L'université de l'Illinois à Urbana-Champaign était l'une des sept universités du continent à être encore assez riche ou chanceuse pour, grâce à un large portefeuille de brevets et de droits d'auteur, négocier des accords de licences croisées avec plusieurs corporations afin d'effectuer des recherche d'une ampleur significative. Oh, personne ne pouvait plus prétendre faire de la recherche librement, certainement plus comme dans les années fastes du vingtième siècle. La majorité des domaines de recherche avaient été bloqués par la législation restrictive sur la propriété intellectuelle de la fin du siècle précédent, et par l'irresponsabilité des bureau des brevets, qui continuaient encore à accorder des brevets sans aucune considération pour les standards, l'absence d'innovation, ou la très grande largeur de spectre de la plupart des dépôts. Les conséquences auraient du être évidentes pour les politiciens d'alors : une idée quelle qu'elle soit, qu'elle puisse ou non être implémentée avec les techiques de l'époque, se retrouverait irrémédiablement couverte par des montagnes de brevets irrecevables, et que personne ne pourrait jamais contester.

Suite à cela, presque tous les travaux de recherche étaient maintenant effectués par des alliances et consortiums de grosse entreprises, seuls à même de rassembler les fonds nécessaires, et bien sûr de mettre en place les accords d'échange de licences, pour permettre d'explorer les domaines jugés intéressants par quelque conseil d'administration. Que sept universités américaines aient pu rester influentes, et continuent de jouer un rôle, même minime, dans le monde scientifique, était un succès politique d'une rare ampleur.

Bien que le rôle de l'université dans la recherche fût précaire, sa position au sein des institutions académiques était très bien défendue. Les nantis avaient besoin d'un endroit où envoyer leurs enfants, afin qu'ils puissent à leur tour rejoindre l'élite et prétendre aux salaires élevés si difficiles d'accès au reste de la population. Parmi ces lieux d'étude, les «Big 7» offraient des formations techniques, alors que la plupart des autres se concentraient sur le business, les sciences politiques, les écoles militaires et de police ou le show-business. Là, les enfants de cadres supérieurs et autres privilégiés se devaient de recevoir ce qui ressemblerait à une formation bien ficelée ; mais la richesse et la diversité des enseignements avaient fondu aussi rapidement que le budget des universités. La plupart des étudiants suivaient des cours qui satisfaisaient les ambitions de leurs parents, et faisaient aller. Certains trouvaient parfois un domaine qui les intéressait personnellement. Les plus chanceux d'entre eux arrivaient même à décrocher une thèse, et en quelques rares occasions, à effectuer un symbolique travail de recherche dans le domaine, pour peu que leur université possède les licences des brevets nécessaires.

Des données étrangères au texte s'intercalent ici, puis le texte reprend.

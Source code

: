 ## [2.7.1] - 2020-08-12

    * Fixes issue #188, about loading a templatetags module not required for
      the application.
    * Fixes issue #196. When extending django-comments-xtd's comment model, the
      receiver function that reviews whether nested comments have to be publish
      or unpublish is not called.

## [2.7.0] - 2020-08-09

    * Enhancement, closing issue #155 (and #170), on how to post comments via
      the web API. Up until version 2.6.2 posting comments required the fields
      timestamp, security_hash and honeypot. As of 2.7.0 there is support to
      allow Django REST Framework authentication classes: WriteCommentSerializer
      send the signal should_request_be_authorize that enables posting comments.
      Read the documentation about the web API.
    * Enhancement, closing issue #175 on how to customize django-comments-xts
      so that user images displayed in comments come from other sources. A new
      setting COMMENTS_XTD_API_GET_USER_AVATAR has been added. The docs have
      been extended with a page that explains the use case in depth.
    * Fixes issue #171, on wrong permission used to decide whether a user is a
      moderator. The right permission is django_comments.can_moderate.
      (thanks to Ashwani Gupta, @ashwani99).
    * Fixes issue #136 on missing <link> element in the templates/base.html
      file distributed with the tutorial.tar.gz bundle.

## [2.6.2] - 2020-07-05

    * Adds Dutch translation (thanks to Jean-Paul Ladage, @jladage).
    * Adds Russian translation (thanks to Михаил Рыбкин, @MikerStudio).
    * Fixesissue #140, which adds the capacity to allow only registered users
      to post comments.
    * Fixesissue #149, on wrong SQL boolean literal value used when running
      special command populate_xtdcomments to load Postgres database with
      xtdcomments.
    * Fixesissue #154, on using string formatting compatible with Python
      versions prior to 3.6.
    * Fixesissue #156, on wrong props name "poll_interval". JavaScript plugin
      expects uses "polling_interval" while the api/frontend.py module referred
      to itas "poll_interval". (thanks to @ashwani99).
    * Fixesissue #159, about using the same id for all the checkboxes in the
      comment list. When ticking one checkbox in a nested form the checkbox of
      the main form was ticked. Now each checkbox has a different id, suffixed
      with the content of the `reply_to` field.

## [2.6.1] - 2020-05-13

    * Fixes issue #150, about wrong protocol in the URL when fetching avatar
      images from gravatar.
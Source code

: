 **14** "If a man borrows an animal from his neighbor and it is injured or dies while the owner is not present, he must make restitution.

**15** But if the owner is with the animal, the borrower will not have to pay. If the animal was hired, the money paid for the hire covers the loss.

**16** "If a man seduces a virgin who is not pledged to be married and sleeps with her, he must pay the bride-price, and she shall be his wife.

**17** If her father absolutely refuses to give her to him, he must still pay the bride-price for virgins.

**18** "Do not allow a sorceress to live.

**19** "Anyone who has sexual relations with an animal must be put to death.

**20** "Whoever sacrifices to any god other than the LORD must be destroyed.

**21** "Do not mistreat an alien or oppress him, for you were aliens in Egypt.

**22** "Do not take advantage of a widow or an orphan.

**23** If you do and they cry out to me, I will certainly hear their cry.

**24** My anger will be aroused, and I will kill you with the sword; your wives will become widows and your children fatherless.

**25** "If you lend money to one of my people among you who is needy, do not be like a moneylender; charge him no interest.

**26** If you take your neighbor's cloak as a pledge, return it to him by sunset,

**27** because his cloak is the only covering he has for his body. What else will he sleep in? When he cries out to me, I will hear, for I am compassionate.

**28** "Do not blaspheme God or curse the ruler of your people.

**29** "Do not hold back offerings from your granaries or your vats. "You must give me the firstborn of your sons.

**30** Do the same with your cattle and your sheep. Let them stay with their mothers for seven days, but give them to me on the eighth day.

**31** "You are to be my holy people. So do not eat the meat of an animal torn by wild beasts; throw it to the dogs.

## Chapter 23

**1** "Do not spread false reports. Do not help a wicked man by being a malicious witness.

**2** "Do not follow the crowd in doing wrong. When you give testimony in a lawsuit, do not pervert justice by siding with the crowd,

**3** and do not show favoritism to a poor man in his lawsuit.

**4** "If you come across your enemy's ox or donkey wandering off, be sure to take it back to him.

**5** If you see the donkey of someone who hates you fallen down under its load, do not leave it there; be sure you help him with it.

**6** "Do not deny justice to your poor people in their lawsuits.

L'un de ces privilégiés s'appelait Kyle Tate. Son nom et son adresse luisaient sur l'écran de contrôle de de l'une des trois voitures de police qui fonçaient sur le quartier résidentiel. La route était calme, bordée de mélèzes. Les trois véhicules d'intervention s'arrêtèrent brusquement devant un petit immeuble modeste. Deux officiers descendirent de chaque voiture, alors qu'une figure féminine vigoureuse apparût à la porte d'une camionnette banalisée, sa peau d'ébène et ses cheveux noirs et lisses soulignés par un tailleur sobre.

«Agent Sinclair, il est dans le troisième appartement, au deuxième étage. Les autres officiers garderont la porte de derrière, vous et moi entrerons par devant.»

La jeune femme interpellée hocha mécaniquement la tête, balayant du regard les extracteurs bruyants des climatiseurs installés tout autour du bâtiment. Elle fit une moue dégoûtée en direction de l'arroseur rotatif dont le jet débordait sur une portion du trottoir au bord du gazon. Un tel gaspillage était criminel, dans une région dont l'agriculture avait besoin de toute l'eau disponible pour tenter de perdurer. Mais il n'était pas rare dans les communautés comme celle-ci que les propriétaires ne dilapident cette eau pour arroser leurs gazons, en totale violation des lois locales et fédérales. Les maires et les conseillers tenaient tous à avoir des villes verdoyantes, et préféraient fermer un oeil sur ces gaspillages, en oubliant au passage les conséquences de la sécheresse sur les plantations qui les nourrissaient. Ces raisonnements à court terme de provinciaux la mettaient hors d'elle. De quelle importance serait la beauté de leurs villes, si la population affamée descendait dans les rues, piétiner ces gazons bien verts en demandant à manger ?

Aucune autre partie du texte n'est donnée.